Now, we are going to tokenize the text with MeCab before tokenizing using BERT.

In [8]:
text = "こんにちは、世界。"
mecab_tokenizer = MecabTokenizer()
text_ = mecab_tokenizer.tokenize(text)
text_ = ' '.join(text_)
text_ = '[CLS] ' + text_ + ' [SEP]'
text_

'[CLS] こんにちは 、 世界 。 [SEP]'

In [9]:
tokenizer = BertJapaneseTokenizer.from_pretrained('bert-base-japanese', word_tokenizer_type='basic')
tokenized_text = tokenizer.tokenize(text_)
print(tokenized_text)

['[CLS]', 'こん', '##にち', '##は', '、', '世界', '。', '[SEP]']
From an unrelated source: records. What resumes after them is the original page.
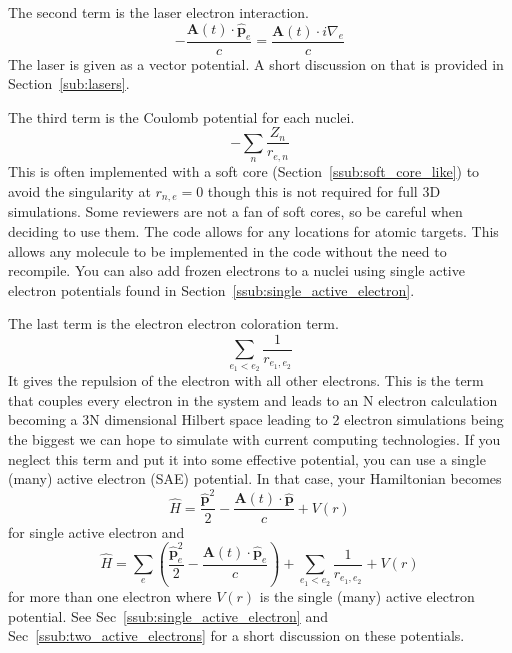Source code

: \documentclass{article}
\begin{document}
The second term is the laser electron interaction.
\begin{equation}
  - \frac{\mathbf{A}(t) \cdot \hat{\mathbf{p}}_e}{c} = \frac{\mathbf{A}(t) \cdot i\nabla_e}{c}
\end{equation}
The laser is given as a vector potential. A short discussion on that is provided in Section~\ref{sub:lasers}.

The third term is the Coulomb potential for each nuclei.
\begin{equation}
  - \sum_{n} \frac{Z_n}{r_{e,n}}
\end{equation}
This is often implemented with a soft core (Section~\ref{ssub:soft_core_like}) to avoid the singularity at $r_{n,e}=0$ though this is not required for full 3D simulations. Some reviewers are not a fan of soft cores, so be careful when deciding to use them. The code allows for any locations for atomic targets. This allows any molecule to be implemented in the code without the need to recompile. You can also add frozen electrons to a nuclei using single active electron potentials found in Section~\ref{ssub:single_active_electron}.

The last term is the electron electron coloration term.
\begin{equation}
  \sum_{e_1 < e_2}\frac{1}{r_{e_1, e_2}}
\end{equation}
It gives the repulsion of the electron with all other electrons. This is the term that couples every electron in the system and leads to an N electron calculation becoming a 3N dimensional Hilbert space leading to 2 electron simulations being the biggest we can hope to simulate with current computing technologies. If you neglect this term and put it into some effective potential, you can use a single (many) active electron (SAE) potential. In that case, your Hamiltonian becomes
\begin{equation}
    \label{eq:H_SAE}
    \hat{H} = \frac{\hat{\mathbf{p}}^2}{2} - \frac{\mathbf{A}(t) \cdot \hat{\mathbf{p}}}{c} + V(r)
\end{equation}
for single active electron and
\begin{equation}
    \label{eq:H_TAE}
    \hat{H} = \sum_{e}\left(\frac{\hat{\mathbf{p}}^2_e}{2} - \frac{\mathbf{A}(t) \cdot \hat{\mathbf{p}}_e}{c}\right) + \sum_{e_1 < e_2}\frac{1}{r_{e_1, e_2}} + V(r)
\end{equation}
for more than one electron where $V(r)$ is the single (many) active electron potential. See Sec~\ref{ssub:single_active_electron} and  Sec~\ref{ssub:two_active_electrons} for a short discussion on these potentials.
\end{document}
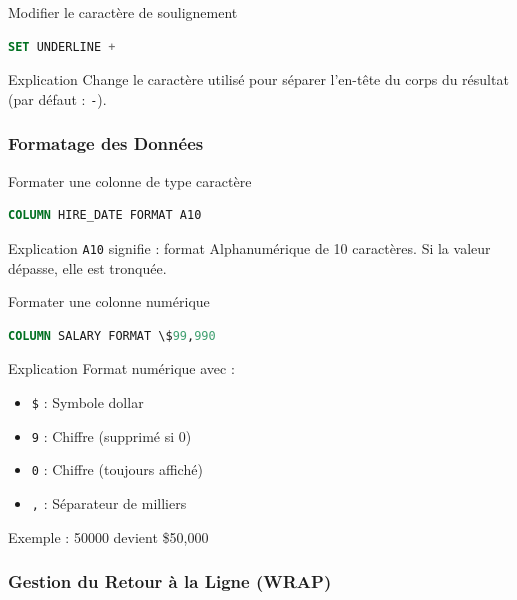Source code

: \documentclass[12pt,a4paper]{article}
\begin{document}
\begin{commande}{Modifier le caractère de soulignement}
\begin{lstlisting}[language=SQL]
SET UNDERLINE +
\end{lstlisting}
\end{commande}

\begin{explication}{Explication}
Change le caractère utilisé pour séparer l'en-tête du corps du résultat (par défaut : \texttt{-}).
\end{explication}

\subsubsection{Formatage des Données}

\begin{commande}{Formater une colonne de type caractère}
\begin{lstlisting}[language=SQL]
COLUMN HIRE_DATE FORMAT A10
\end{lstlisting}
\end{commande}

\begin{explication}{Explication}
\texttt{A10} signifie : format Alphanumérique de 10 caractères. Si la valeur dépasse, elle est tronquée.
\end{explication}

\begin{commande}{Formater une colonne numérique}
\begin{lstlisting}[language=SQL]
COLUMN SALARY FORMAT \$99,990
\end{lstlisting}
\end{commande}

\begin{explication}{Explication}
Format numérique avec :
\begin{itemize}
    \item \texttt{\$} : Symbole dollar
    \item \texttt{9} : Chiffre (supprimé si 0)
    \item \texttt{0} : Chiffre (toujours affiché)
    \item \texttt{,} : Séparateur de milliers
\end{itemize}
Exemple : 50000 devient \$50,000
\end{explication}

\subsubsection{Gestion du Retour à la Ligne (WRAP)}
\end{document}
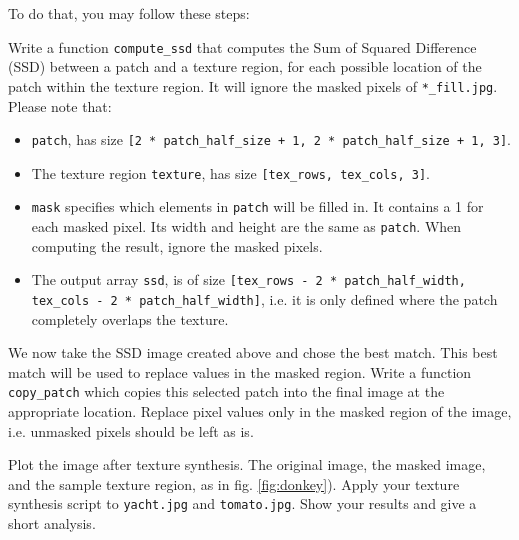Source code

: \documentclass[12pt]{article}
\begin{document}
To do that, you may follow these steps:
\begin{question}
Write a function \texttt{compute\_ssd} that computes the Sum of Squared Difference (SSD) between a patch and a texture region, for each possible location of the patch within the texture region. It will ignore the masked pixels of \texttt{*\_fill.jpg}. Please note that:
\begin{itemize}
\item \texttt{patch}, has size \texttt{[2 * patch\_half\_size + 1, 2 * patch\_half\_size + 1, 3]}.
\item The texture region \texttt{texture}, has size \texttt{[tex\_rows, tex\_cols, 3]}.
\item \texttt{mask} specifies which elements in \texttt{patch} will be filled in. It contains a 1 for each masked pixel. Its width and height are the same as \texttt{patch}. When computing the result, ignore the masked pixels. 
\item The output array \texttt{ssd}, is of size \texttt{[tex\_rows - 2 * patch\_half\_width, tex\_cols - 2 * patch\_half\_width]}, i.e. it is only defined where the patch completely overlaps the texture. 
\end{itemize}
\end{question}

\begin{question}
  We now take the SSD image created above and chose the best match.
  This best match will be used to replace values in the masked region.
  Write a function \texttt{copy\_patch} which copies this selected patch into the final image at the appropriate location.
Replace pixel values only in the masked region of the image, i.e. unmasked pixels should be left as is.
\end{question}

\begin{question}
Plot the image after texture synthesis. The original image, the masked image, and the sample texture region, as in fig. \ref{fig:donkey}). Apply your texture synthesis script to \texttt{yacht.jpg} and \texttt{tomato.jpg}. Show your results and give a short analysis.
\end{question}


\end{document}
Let's try to encode sentence with pre-trained Japanese BERT model.

In [None]:
model = BertModel.from_pretrained('bert-base-japanese')
model.eval()

Let's try to encode the sentence with pre-trained Japanese BERT model.

In [None]:
input_ids = tokenizer.convert_tokens_to_ids(tokenized_text)
input_ids

In [None]:
tokens_tensor = torch.tensor([input_ids])
tokens_tensor.shape

Let's try to add some special tokens into the input text.

In [None]:
text = '[CLS] [<S>] こんにちは [<S>] 、 [<O>] 世界 [<O>] 。 [SEP]'
tokenizer.add_tokens(['[<S>]', '[<O>]'])

In [None]:
tokenized_text = tokenizer.tokenize(text)
tokenized_text

In [None]:
input_ids = tokenizer.convert_tokens_to_ids(tokenized_text)
input_ids

In [None]:
model.resize_token_embeddings(len(tokenizer))

In [None]:
# Predict hidden states features for each layer
with torch.no_grad():
    encoded_layers, hidden = model(tokens_tensor)
assert len(encoded_layers) == 1
print(encoded_layers[0].size())
print(hidden.size())
print(encoded_layers[0][-1,:].size())

## Trying BERT model from Kyoto University

In ordder to use the new version `transformers`, we need to download the new version of pre-trained Japanese BERT model [here](http://nlp.ist.i.kyoto-u.ac.jp/index.php?BERT%E6%97%A5%E6%9C%AC%E8%AA%9EPretrained%E3%83%A2%E3%83%87%E3%83%AB). We do not need to comment out the line `# text = self._tokenize_chinese_chars(text)`.

In [None]:
from pyknp import Juman
jumanpp = Juman()

def tokenize(text):
    result = jumanpp.analysis(text)
    tokens = []
    for mrph in result.mrph_list():
        tokens.append(mrph.midasi)
    return ' '.join(tokens)
        
path_to_pretrained_model = '/Users/minhpqn/nlp/data/japanese/bert/kyodai_bert/Japanese_L-12_H-768_A-12_E-30_BPE_transformers'

# Load pre-trained model tokenizer (vocabulary)
tokenizer = BertTokenizer.from_pretrained(path_to_pretrained_model, do_lower_case=False)

# Tokenized input
text = "数学の最も普通の定義としては、「数および図形についての学問」というものがある。"
text = tokenize(text)
text = '[CLS] ' + text + ' [SEP]'
tokenized_text = tokenizer.tokenize(text)
print(tokenized_text)

indexed_tokens = tokenizer.convert_tokens_to_ids(tokenized_text)
tokens_tensor = torch.tensor([indexed_tokens])

print(indexed_tokens)
print(tokens_tensor.size())
print(tokens_tensor)

In [None]:
# Load pre-trained model (weights)
model = BertModel.from_pretrained(path_to_pretrained_model, cache_dir=None)
model.eval()

In [None]:
# Predict hidden states features for each layer
with torch.no_grad():
    encoded_layers, hidden = model(tokens_tensor)
assert len(encoded_layers) == 1
print(encoded_layers[0].size())
print(hidden.size())
print(encoded_layers[0][-1,:].size())

In [None]:
encoder_layers[:, 0]